Work instruction -
Count, in the data that follows, every line with the string "deploymentStrategy", and give that count as the whole reply.
*** Begin section ***
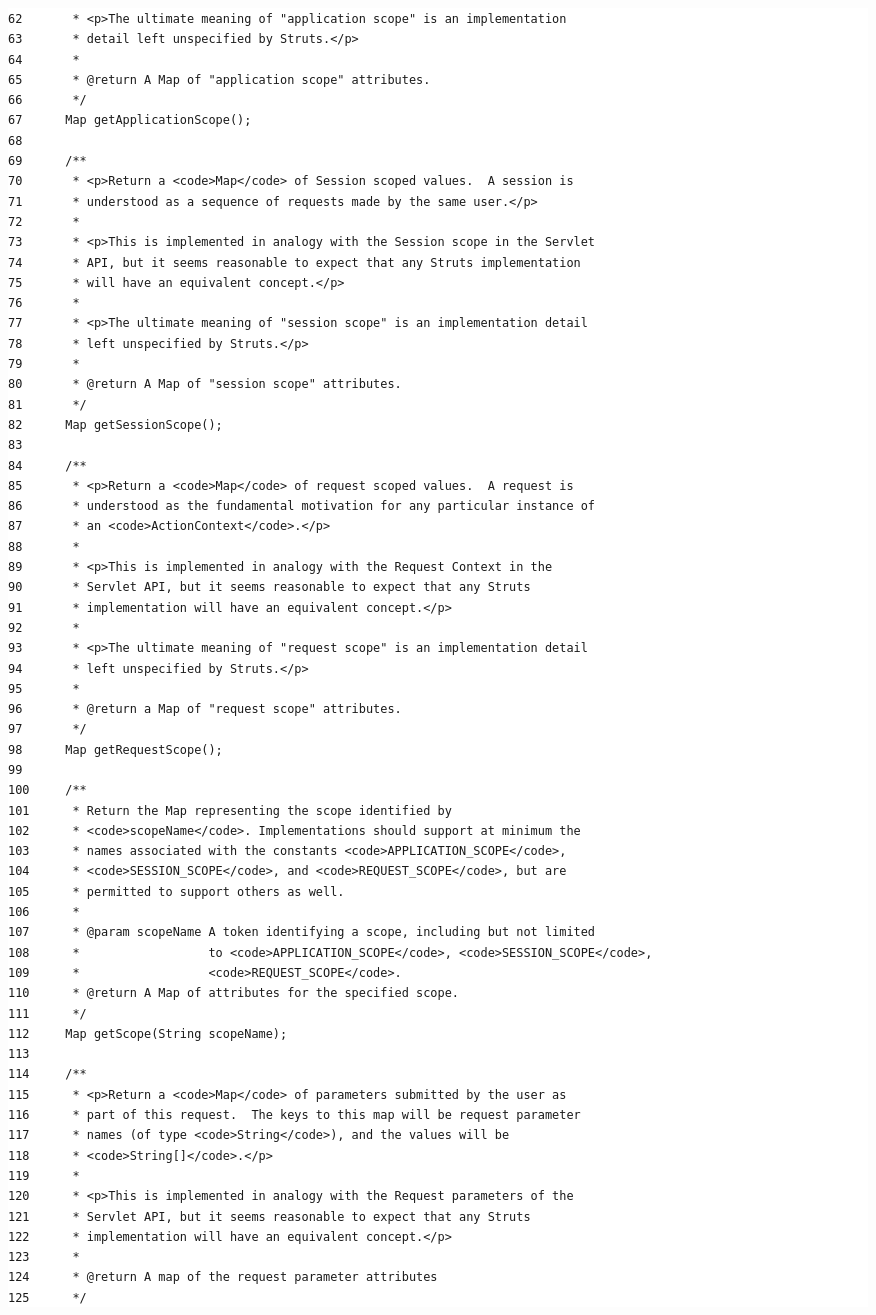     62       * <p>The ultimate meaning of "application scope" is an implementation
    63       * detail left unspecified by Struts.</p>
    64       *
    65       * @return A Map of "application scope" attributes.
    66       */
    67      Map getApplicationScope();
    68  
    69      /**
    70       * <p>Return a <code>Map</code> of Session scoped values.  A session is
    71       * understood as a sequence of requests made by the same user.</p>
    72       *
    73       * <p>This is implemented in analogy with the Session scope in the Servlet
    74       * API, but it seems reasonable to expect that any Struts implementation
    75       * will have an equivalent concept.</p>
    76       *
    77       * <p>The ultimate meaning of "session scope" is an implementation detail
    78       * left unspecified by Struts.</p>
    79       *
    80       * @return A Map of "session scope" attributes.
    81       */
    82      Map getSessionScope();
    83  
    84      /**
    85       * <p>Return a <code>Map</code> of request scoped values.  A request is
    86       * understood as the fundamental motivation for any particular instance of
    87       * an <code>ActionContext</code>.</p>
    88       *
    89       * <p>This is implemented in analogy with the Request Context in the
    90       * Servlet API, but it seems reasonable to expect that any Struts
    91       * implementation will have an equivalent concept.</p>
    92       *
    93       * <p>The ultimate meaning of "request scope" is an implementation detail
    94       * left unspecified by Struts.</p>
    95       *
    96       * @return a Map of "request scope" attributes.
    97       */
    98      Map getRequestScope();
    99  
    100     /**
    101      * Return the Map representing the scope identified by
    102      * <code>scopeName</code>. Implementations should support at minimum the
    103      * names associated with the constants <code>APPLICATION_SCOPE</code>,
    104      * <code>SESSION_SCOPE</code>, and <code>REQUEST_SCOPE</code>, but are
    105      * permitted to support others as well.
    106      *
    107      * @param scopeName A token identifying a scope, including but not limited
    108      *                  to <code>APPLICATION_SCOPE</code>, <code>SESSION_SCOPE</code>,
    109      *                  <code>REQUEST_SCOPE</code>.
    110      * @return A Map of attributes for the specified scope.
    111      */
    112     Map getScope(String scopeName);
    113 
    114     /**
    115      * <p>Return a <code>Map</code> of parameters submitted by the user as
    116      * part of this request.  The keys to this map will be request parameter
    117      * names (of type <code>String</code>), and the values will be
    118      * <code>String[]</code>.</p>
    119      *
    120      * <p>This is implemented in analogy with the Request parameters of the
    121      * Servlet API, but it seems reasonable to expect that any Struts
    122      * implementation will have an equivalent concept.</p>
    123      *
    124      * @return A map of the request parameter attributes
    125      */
*** End section ***
*** Begin section ***
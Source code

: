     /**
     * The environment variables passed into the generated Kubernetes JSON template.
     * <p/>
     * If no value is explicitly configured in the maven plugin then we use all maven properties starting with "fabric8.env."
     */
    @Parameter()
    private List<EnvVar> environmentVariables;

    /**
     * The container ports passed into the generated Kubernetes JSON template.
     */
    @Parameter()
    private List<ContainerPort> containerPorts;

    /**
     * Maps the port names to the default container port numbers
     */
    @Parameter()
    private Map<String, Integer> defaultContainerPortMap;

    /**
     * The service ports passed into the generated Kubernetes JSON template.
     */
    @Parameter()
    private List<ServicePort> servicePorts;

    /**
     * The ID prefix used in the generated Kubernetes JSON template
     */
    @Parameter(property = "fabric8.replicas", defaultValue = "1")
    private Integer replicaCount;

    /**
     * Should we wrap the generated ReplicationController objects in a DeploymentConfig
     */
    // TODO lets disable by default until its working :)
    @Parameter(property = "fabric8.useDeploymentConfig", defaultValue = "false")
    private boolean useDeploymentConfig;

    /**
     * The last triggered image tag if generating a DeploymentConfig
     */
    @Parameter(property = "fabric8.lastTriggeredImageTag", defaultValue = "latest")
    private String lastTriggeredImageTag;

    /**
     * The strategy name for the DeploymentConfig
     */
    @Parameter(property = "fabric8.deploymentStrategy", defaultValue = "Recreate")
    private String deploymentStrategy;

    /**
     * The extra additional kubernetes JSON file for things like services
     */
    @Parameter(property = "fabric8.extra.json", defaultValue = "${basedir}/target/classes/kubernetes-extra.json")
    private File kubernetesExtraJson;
*** End section ***
Answer section -
2